ソーシャルメディアと著作権 ~歌詞のつぶやきはOK?利用規約には要注意?

福井健策(弁護士・日本大学芸術学部 客員教授)2014年07月25日 11時00分

 連載折り返しを過ぎると同時に、夏がきました。いいですね、夏は!!

 さて、「18歳からの著作権入門」。今回から、実際に学校や社会生活、ネット上などで出くわす個別の著作権の問いに答えていきましょう。

 最初は、ずばりソーシャルメディアです。ソーシャルメディアとは、つまりLINEやTwitter、Facebookなど、ユーザー自身が発信者にも受け手にもなるネットの各種サービスです。広くは、YouTubeやニコニコ動画のような投稿サービスもソーシャルメディアです。つまり、ネットは多かれ少なかれ、どれも多少はソーシャルです。

 このソーシャルメディア、まさに著作権やプライバシーをめぐるトラブルの頻出分野で、トピックもあまりに多いので、以下、駆け足で注意点のみ説明しましょう。

何をつぶやいて良いのか?

 最初の疑問は、「ソーシャルメディアで好きな歌詞をつぶやいたり画像をアップするのは、どこまでOKか?」です。ここでの考え方の順番は、「(1)人の著作物を使っているか」「(2)引用の条件を充たすか」「(3)その他の例外にあたるか」です。

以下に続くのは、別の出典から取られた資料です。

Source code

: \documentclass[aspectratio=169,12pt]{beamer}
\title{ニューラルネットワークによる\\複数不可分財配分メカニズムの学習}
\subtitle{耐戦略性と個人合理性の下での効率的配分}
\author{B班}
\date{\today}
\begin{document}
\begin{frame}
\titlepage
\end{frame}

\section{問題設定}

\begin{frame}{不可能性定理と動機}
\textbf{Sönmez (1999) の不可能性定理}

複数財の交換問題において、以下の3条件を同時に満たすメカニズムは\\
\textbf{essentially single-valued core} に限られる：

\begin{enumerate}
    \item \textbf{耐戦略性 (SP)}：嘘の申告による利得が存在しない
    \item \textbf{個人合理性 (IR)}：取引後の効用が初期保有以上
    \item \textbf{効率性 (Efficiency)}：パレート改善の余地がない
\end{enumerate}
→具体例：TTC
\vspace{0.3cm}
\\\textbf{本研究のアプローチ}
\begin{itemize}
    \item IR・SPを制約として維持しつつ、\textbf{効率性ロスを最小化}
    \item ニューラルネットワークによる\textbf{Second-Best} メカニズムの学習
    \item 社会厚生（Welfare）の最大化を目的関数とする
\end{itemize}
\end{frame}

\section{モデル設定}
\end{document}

 つまり、(1)たとえば歌詞でもとても短かい部分だけなら著作物ではありませんから、許可なく自由につぶやけます(第2回)。「Let it go, let it go~♪」とか「世界にひ~とつだけの花♪」とか、恐らく大丈夫です。これに対して、もっと長い小説の名台詞をつぶやいたり、好きなアニメの一コマをアップする場合、理論上は著作物の利用です。この場合、つぶやく/投稿するという行為は著作物の「複製」「公衆送信」ですから、無断ならば著作権侵害になりかねません。実際、多くのソーシャルメディアの利用規約で禁止していますね。

 ただし、(2)「引用」ならば大丈夫です。つまり、コメントするとか出来事を報じる目的で対象作品の一部を紹介する場合は、以前説明した「引用の条件」を充たせばOKです(第9回)。それから、(3)建築物や屋外の美術作品は、撮影してアップしても適法でしたね。画面の端にポスターやキャラが写り込んでしまった場合も、大丈夫でした(共に第10回)。

 著作物のほか気をつけたいのが、「肖像」などの拡散です。人のプライベートな姿を撮ってアップするのは、肖像権という別な権利を侵害する可能性があるので要注意です。「アップしていい?」と聞くとか、明らかに公開されるとわかった上で相手が写っている場合でなければ、気をつけましょう。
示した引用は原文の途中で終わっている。